Here the 16 kHz and 48 kHz flac files I have used to test with Google Speech to Text API

16 kHz : https://drive.google.com/file/d/1MbiW3t86W68ZqENtDqD4XdNmEV7QZbZA/view?usp=sharing

48 kHz : https://drive.google.com/file/d/1aLN1ptMJBwuYc6FdAk6CxcK1Ex4jI3vh/view?usp=sharing

And here the produced transcripts

16 kHz

Hello, dear students.

 Welcome to the lecture 1 of introduction to programming course.

 In this course, you will learn how to program you will learn the fundamentals of programming. You will learn how to be a software engineer. This course is the primary the most important cause of your Carriage. Why is that because in this course you will you will learn how to do

 Programming haftar called how to compose a software. So this is your most important lesson among all of the courses you are going to take because this lesson will teach you how to program.

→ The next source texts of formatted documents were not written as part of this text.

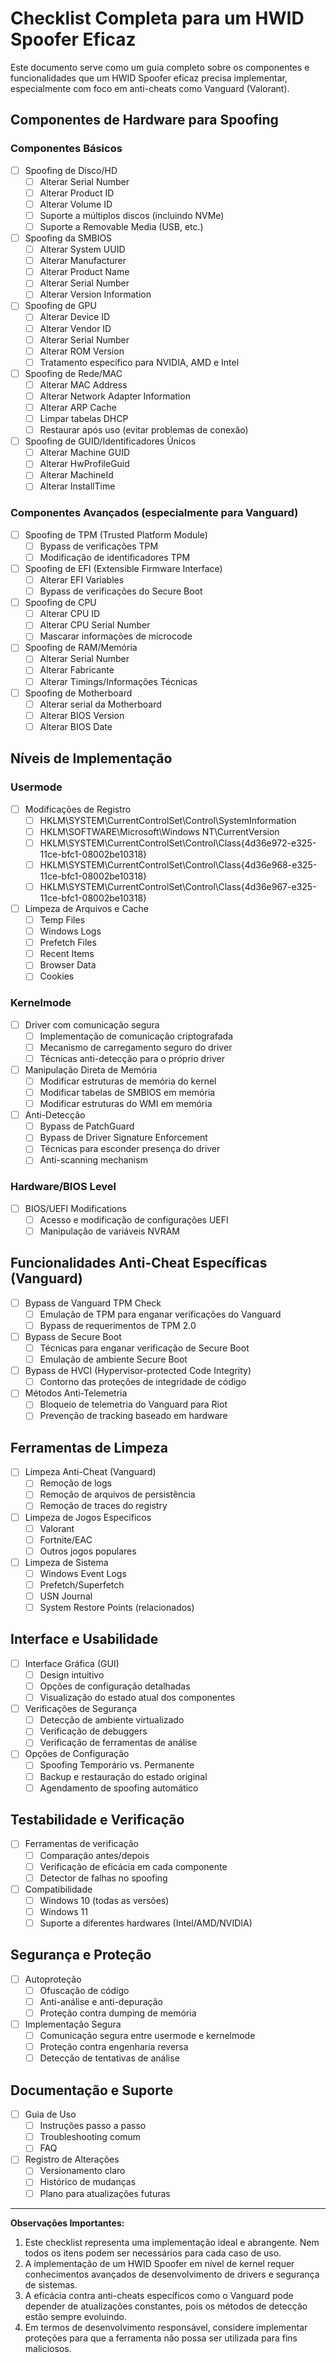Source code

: # Checklist Completa para um HWID Spoofer Eficaz

Este documento serve como um guia completo sobre os componentes e funcionalidades que um HWID Spoofer eficaz precisa implementar, especialmente com foco em anti-cheats como Vanguard (Valorant).

## Componentes de Hardware para Spoofing

### Componentes Básicos
- [ ] Spoofing de Disco/HD
  - [ ] Alterar Serial Number
  - [ ] Alterar Product ID
  - [ ] Alterar Volume ID
  - [ ] Suporte a múltiplos discos (incluindo NVMe)
  - [ ] Suporte a Removable Media (USB, etc.)

- [ ] Spoofing da SMBIOS
  - [ ] Alterar System UUID
  - [ ] Alterar Manufacturer
  - [ ] Alterar Product Name
  - [ ] Alterar Serial Number
  - [ ] Alterar Version Information

- [ ] Spoofing de GPU
  - [ ] Alterar Device ID
  - [ ] Alterar Vendor ID
  - [ ] Alterar Serial Number
  - [ ] Alterar ROM Version
  - [ ] Tratamento específico para NVIDIA, AMD e Intel

- [ ] Spoofing de Rede/MAC
  - [ ] Alterar MAC Address
  - [ ] Alterar Network Adapter Information
  - [ ] Alterar ARP Cache
  - [ ] Limpar tabelas DHCP
  - [ ] Restaurar após uso (evitar problemas de conexão)

- [ ] Spoofing de GUID/Identificadores Únicos
  - [ ] Alterar Machine GUID
  - [ ] Alterar HwProfileGuid
  - [ ] Alterar MachineId
  - [ ] Alterar InstallTime

### Componentes Avançados (especialmente para Vanguard)
- [ ] Spoofing de TPM (Trusted Platform Module)
  - [ ] Bypass de verificações TPM
  - [ ] Modificação de identificadores TPM

- [ ] Spoofing de EFI (Extensible Firmware Interface)
  - [ ] Alterar EFI Variables
  - [ ] Bypass de verificações do Secure Boot

- [ ] Spoofing de CPU
  - [ ] Alterar CPU ID
  - [ ] Alterar CPU Serial Number 
  - [ ] Mascarar informações de microcode

- [ ] Spoofing de RAM/Memória
  - [ ] Alterar Serial Number
  - [ ] Alterar Fabricante
  - [ ] Alterar Timings/Informações Técnicas

- [ ] Spoofing de Motherboard
  - [ ] Alterar serial da Motherboard
  - [ ] Alterar BIOS Version
  - [ ] Alterar BIOS Date

## Níveis de Implementação

### Usermode
- [ ] Modificações de Registro
  - [ ] HKLM\SYSTEM\CurrentControlSet\Control\SystemInformation
  - [ ] HKLM\SOFTWARE\Microsoft\Windows NT\CurrentVersion
  - [ ] HKLM\SYSTEM\CurrentControlSet\Control\Class\{4d36e972-e325-11ce-bfc1-08002be10318}
  - [ ] HKLM\SYSTEM\CurrentControlSet\Control\Class\{4d36e968-e325-11ce-bfc1-08002be10318}
  - [ ] HKLM\SYSTEM\CurrentControlSet\Control\Class\{4d36e967-e325-11ce-bfc1-08002be10318}

- [ ] Limpeza de Arquivos e Cache
  - [ ] Temp Files
  - [ ] Windows Logs
  - [ ] Prefetch Files
  - [ ] Recent Items
  - [ ] Browser Data
  - [ ] Cookies

### Kernelmode
- [ ] Driver com comunicação segura
  - [ ] Implementação de comunicação criptografada
  - [ ] Mecanismo de carregamento seguro do driver
  - [ ] Técnicas anti-detecção para o próprio driver

- [ ] Manipulação Direta de Memória
  - [ ] Modificar estruturas de memória do kernel
  - [ ] Modificar tabelas de SMBIOS em memória
  - [ ] Modificar estruturas do WMI em memória

- [ ] Anti-Detecção
  - [ ] Bypass de PatchGuard
  - [ ] Bypass de Driver Signature Enforcement
  - [ ] Técnicas para esconder presença do driver
  - [ ] Anti-scanning mechanism

### Hardware/BIOS Level
- [ ] BIOS/UEFI Modifications
  - [ ] Acesso e modificação de configurações UEFI
  - [ ] Manipulação de variáveis NVRAM

## Funcionalidades Anti-Cheat Específicas (Vanguard)

- [ ] Bypass de Vanguard TPM Check
  - [ ] Emulação de TPM para enganar verificações do Vanguard
  - [ ] Bypass de requerimentos de TPM 2.0

- [ ] Bypass de Secure Boot
  - [ ] Técnicas para enganar verificação de Secure Boot
  - [ ] Emulação de ambiente Secure Boot

- [ ] Bypass de HVCI (Hypervisor-protected Code Integrity)
  - [ ] Contorno das proteções de integridade de código
  
- [ ] Métodos Anti-Telemetria
  - [ ] Bloqueio de telemetria do Vanguard para Riot
  - [ ] Prevenção de tracking baseado em hardware

## Ferramentas de Limpeza

- [ ] Limpeza Anti-Cheat (Vanguard)
  - [ ] Remoção de logs
  - [ ] Remoção de arquivos de persistência
  - [ ] Remoção de traces do registry

- [ ] Limpeza de Jogos Específicos
  - [ ] Valorant
  - [ ] Fortnite/EAC
  - [ ] Outros jogos populares

- [ ] Limpeza de Sistema
  - [ ] Windows Event Logs
  - [ ] Prefetch/Superfetch
  - [ ] USN Journal
  - [ ] System Restore Points (relacionados)

## Interface e Usabilidade

- [ ] Interface Gráfica (GUI)
  - [ ] Design intuitivo
  - [ ] Opções de configuração detalhadas
  - [ ] Visualização do estado atual dos componentes

- [ ] Verificações de Segurança
  - [ ] Detecção de ambiente virtualizado
  - [ ] Verificação de debuggers
  - [ ] Verificação de ferramentas de análise

- [ ] Opções de Configuração
  - [ ] Spoofing Temporário vs. Permanente
  - [ ] Backup e restauração do estado original
  - [ ] Agendamento de spoofing automático

## Testabilidade e Verificação

- [ ] Ferramentas de verificação
  - [ ] Comparação antes/depois
  - [ ] Verificação de eficácia em cada componente
  - [ ] Detector de falhas no spoofing

- [ ] Compatibilidade
  - [ ] Windows 10 (todas as versões)
  - [ ] Windows 11
  - [ ] Suporte a diferentes hardwares (Intel/AMD/NVIDIA)

## Segurança e Proteção

- [ ] Autoproteção
  - [ ] Ofuscação de código
  - [ ] Anti-análise e anti-depuração
  - [ ] Proteção contra dumping de memória

- [ ] Implementação Segura
  - [ ] Comunicação segura entre usermode e kernelmode
  - [ ] Proteção contra engenharia reversa
  - [ ] Detecção de tentativas de análise

## Documentação e Suporte

- [ ] Guia de Uso
  - [ ] Instruções passo a passo
  - [ ] Troubleshooting comum
  - [ ] FAQ

- [ ] Registro de Alterações
  - [ ] Versionamento claro
  - [ ] Histórico de mudanças
  - [ ] Plano para atualizações futuras

---

**Observações Importantes:**
1. Este checklist representa uma implementação ideal e abrangente. Nem todos os itens podem ser necessários para cada caso de uso.
2. A implementação de um HWID Spoofer em nível de kernel requer conhecimentos avançados de desenvolvimento de drivers e segurança de sistemas.
3. A eficácia contra anti-cheats específicos como o Vanguard pode depender de atualizações constantes, pois os métodos de detecção estão sempre evoluindo.
4. Em termos de desenvolvimento responsável, considere implementar proteções para que a ferramenta não possa ser utilizada para fins maliciosos.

 okay, so if you want to be a good programmer a good software engineer you have to

 Perfect.

 This course you have to give your most attention to this.

48 kHz

Hello, dear students.

 Welcome to the lecture 1 of introduction to programming course.

 In this course, you will learn how to program you will learn the fundamentals of programming. You will learn how to be a software engineer. This course is the primary the most important course of your Carriage. Why is that because in this course you will you will learn how to do

 Programming how to code how to compose a software. So this is your most important lesson.

 Among all of the courses you are going to take because these lesson will teach you how to program.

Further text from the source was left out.